Conservation Actions Underway
CITES Appendix I. For the race fuertaventurae: improved protection from poaching, reduction of grazing (agricultural decline) and habitat management within protected areas (Martín et al. 1997, Martín and Lorenzo 2001, Martí and del Moral 2003). SEO/BirdLife purchased a 209 ha reserve to protect the species on Fuerteventura in 2005. For the race undulata: an action plan for the species in North Africa was published in 2007 (Azafzaf et al. 2007). A successful captive breeding and release programme is on-going in Morocco and Algeria (O. Combreau in litt. 2012). For the race macqueenii: studies of the status, ecology and migration of the species in various parts of its range, notably Kazakhstan (Combreau et al. 2001, 2002, Tourenq et al. 2004, O. Combreau and M. Lawrence in litt. 2004, F. Launay pers. comm. 2004).
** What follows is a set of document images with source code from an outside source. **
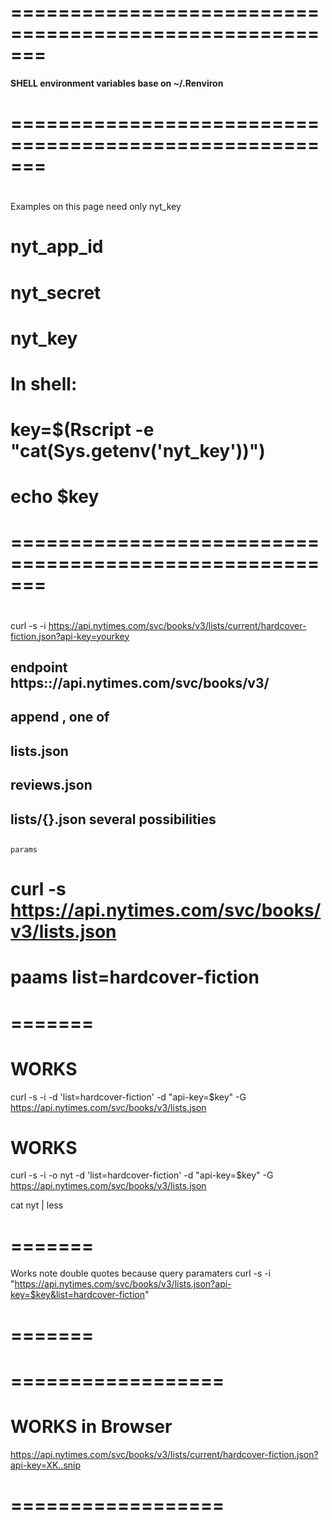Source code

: # =======================================================
####    SHELL environment variables base on ~/.Renviron
# =======================================================
#
Examples on this page need only nyt_key
#   nyt_app_id
#   nyt_secret
#   nyt_key
# In shell:
#       key=$(Rscript -e "cat(Sys.getenv('nyt_key'))") 
#       echo $key
# =======================================================

#
curl -s -i https://api.nytimes.com/svc/books/v3/lists/current/hardcover-fiction.json?api-key=yourkey

## endpoint https:://api.nytimes.com/svc/books/v3/
## append , one of 

##  lists.json
##  reviews.json
##  lists/{}.json several possibilities

##  
    params
#   curl -s https://api.nytimes.com/svc/books/v3/lists.json
# paams  list=hardcover-fiction

# =======
# WORKS
curl -s -i  -d 'list=hardcover-fiction' -d "api-key=$key" -G https://api.nytimes.com/svc/books/v3/lists.json

# WORKS
curl -s -i -o nyt -d 'list=hardcover-fiction' -d "api-key=$key" -G https://api.nytimes.com/svc/books/v3/lists.json

cat nyt | less
# =======

Works note double quotes because query paramaters
curl -s -i "https://api.nytimes.com/svc/books/v3/lists.json?api-key=$key&list=hardcover-fiction"

# =======








# ==================
# WORKS in Browser
https://api.nytimes.com/svc/books/v3/lists/current/hardcover-fiction.json?api-key=XK..snip
# ==================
Captive breeding schemes have been established which are intended in part as quarry substitutes for wild birds, and also for certain restocking initiatives in Arabia (F. Launay pers. comm. 2004); a population has been reintroduced into Mahazat as-Sayd Protected Area in central Saudi Arabia, where it is now established and numbers 250-300 individuals, and other reintroductions are planned elsewhere in the country (Zafar-ul Islam in litt. 2012).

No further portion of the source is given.